The first is to yell and scream back. As you can guess, it almost never works. 

The second way is to take a deep breath, mentally set myself up to remember "He needs connection and calming" and head into the fray, taking none of it personally. 

I drew him a scale where 10 was super happy and -10 was off-your-face-crazy-angry and asked him to put himself on it. He chose -10. No surprises there.  

"Well, I'll talk to you about the problem when you get to -2," I said.  

"I can't. Not at all. Plus you're ugly and mean and both of you are the worst, brainless parents in the world." 

"I think you can," I said. "There are ways to calm down. I can tell you about them." 
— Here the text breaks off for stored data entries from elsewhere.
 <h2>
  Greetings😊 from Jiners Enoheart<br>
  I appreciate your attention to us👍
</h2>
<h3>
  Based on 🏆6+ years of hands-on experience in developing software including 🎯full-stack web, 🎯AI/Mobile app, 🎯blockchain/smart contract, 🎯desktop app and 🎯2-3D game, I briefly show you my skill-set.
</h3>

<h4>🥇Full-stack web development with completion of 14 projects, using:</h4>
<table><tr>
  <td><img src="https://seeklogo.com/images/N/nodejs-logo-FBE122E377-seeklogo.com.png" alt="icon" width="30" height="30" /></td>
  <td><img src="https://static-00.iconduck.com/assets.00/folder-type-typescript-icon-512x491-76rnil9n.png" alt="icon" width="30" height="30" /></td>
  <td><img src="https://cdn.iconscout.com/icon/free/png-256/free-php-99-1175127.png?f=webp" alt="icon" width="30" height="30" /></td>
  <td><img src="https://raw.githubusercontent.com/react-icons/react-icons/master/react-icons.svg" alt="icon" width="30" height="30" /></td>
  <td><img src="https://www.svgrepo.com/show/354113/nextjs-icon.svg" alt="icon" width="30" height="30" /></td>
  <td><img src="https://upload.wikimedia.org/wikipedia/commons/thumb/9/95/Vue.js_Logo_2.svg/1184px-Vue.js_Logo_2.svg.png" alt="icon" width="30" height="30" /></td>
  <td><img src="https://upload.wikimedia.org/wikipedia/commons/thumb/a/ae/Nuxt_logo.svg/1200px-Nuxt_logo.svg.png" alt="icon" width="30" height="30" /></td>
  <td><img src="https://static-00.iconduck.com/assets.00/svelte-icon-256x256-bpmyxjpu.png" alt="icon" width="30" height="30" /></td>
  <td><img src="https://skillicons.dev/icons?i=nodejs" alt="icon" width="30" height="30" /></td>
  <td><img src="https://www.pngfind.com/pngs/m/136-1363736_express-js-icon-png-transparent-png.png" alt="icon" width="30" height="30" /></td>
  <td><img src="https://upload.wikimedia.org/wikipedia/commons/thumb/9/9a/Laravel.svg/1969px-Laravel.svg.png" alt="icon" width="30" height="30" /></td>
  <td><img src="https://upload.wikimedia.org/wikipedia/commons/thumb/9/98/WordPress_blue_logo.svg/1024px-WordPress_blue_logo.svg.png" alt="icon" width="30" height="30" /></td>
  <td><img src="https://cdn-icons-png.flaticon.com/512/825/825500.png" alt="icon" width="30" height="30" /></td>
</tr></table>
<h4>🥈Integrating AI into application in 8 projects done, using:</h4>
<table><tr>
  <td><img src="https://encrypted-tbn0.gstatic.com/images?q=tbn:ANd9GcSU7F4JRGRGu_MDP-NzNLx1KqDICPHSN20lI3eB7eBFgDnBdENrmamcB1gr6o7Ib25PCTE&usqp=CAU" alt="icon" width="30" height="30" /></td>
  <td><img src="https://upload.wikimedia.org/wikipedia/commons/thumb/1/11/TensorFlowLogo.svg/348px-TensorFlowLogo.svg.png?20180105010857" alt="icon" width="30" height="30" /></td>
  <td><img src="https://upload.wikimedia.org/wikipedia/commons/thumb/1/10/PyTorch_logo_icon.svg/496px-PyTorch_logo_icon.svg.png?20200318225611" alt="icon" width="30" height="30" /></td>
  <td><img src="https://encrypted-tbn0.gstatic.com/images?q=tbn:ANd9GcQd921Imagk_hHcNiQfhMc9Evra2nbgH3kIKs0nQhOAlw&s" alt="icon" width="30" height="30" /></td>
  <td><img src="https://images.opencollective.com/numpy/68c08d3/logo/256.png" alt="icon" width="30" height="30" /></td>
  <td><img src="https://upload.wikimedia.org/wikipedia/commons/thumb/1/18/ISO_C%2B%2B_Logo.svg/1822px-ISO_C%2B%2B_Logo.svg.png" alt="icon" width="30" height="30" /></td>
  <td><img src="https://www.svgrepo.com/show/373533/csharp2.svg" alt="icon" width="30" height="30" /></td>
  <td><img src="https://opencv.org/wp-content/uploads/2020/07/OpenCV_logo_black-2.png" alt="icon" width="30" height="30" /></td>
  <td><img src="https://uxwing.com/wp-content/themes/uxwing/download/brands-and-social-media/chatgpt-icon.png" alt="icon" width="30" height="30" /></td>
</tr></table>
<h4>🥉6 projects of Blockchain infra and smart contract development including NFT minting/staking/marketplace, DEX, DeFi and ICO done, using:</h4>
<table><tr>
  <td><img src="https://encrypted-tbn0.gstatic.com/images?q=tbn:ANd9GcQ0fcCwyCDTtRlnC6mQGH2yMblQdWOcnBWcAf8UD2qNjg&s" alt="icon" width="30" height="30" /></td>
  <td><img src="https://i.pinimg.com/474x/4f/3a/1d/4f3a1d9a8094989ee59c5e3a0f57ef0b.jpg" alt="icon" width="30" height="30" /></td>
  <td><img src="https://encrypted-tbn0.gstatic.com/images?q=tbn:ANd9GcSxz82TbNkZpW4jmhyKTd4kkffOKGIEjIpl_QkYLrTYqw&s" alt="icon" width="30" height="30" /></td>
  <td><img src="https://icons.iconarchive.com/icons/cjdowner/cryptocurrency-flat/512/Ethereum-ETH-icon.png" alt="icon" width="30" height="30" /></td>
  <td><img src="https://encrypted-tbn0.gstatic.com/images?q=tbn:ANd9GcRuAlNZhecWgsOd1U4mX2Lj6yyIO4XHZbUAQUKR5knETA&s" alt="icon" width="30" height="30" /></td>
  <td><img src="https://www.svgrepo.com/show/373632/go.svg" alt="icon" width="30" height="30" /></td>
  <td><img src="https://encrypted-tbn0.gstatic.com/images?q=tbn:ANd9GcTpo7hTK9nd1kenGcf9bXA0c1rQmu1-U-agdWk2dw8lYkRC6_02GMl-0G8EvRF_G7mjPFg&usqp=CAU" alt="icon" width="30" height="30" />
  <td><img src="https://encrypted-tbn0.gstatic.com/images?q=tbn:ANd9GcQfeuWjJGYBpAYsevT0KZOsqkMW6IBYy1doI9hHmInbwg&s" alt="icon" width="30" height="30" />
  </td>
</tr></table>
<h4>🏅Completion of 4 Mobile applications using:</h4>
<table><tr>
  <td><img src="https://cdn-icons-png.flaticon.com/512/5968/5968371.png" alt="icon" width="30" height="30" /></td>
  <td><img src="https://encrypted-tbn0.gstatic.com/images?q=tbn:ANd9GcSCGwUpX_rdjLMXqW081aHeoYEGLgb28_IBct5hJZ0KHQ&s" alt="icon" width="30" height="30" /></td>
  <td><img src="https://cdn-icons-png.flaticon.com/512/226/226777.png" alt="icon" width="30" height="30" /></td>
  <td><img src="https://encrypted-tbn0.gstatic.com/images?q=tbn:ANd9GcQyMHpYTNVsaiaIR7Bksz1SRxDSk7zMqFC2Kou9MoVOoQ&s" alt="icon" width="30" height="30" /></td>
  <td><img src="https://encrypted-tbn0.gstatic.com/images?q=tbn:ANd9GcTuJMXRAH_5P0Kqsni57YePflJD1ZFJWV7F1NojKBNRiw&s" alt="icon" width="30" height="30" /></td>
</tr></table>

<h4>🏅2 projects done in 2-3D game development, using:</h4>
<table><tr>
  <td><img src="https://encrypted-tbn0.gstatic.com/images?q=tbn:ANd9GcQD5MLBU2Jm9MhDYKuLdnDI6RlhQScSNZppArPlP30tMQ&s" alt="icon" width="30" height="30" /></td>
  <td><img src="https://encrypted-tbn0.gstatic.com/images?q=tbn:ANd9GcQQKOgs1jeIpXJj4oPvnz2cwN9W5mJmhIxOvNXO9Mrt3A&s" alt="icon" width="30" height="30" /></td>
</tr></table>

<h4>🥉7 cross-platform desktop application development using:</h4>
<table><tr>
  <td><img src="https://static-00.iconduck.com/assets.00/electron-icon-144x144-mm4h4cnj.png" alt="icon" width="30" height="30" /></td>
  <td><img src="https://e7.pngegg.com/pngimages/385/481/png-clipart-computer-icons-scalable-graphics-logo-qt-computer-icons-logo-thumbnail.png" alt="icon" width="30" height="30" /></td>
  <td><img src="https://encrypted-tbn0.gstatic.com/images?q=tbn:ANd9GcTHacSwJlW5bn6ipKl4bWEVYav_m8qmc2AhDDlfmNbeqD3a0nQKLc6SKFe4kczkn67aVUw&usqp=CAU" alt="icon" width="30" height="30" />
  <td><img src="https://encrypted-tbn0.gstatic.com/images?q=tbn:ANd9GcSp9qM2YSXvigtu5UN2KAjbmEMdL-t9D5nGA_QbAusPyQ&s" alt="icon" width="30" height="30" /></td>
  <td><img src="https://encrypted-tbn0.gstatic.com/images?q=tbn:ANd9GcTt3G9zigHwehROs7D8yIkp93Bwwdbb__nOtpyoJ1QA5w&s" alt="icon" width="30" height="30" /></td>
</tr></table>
"I can't. I won't. I don't want to. No, actually, I am at -2 right now. And my sister is the worst, stupidest ....." 

"No, I can see you're still down here. Your face is still red and your voice is all shaky and your nose is running."

"And I've got phlegm," he added helpfully." 

"Yes, you have phlegm. But if you breathe and stop talking and have a cuddle, you'll get to -2 soon," I said. 

I cuddled him and shushed him every so often and just sat there, and eventually he got to -2.  

"Now, I can see you're calmer," I said. "What you can do is write down for me all the things you're upset about." 

"Okay," he said. "I'll write a list of 18 things I hate." 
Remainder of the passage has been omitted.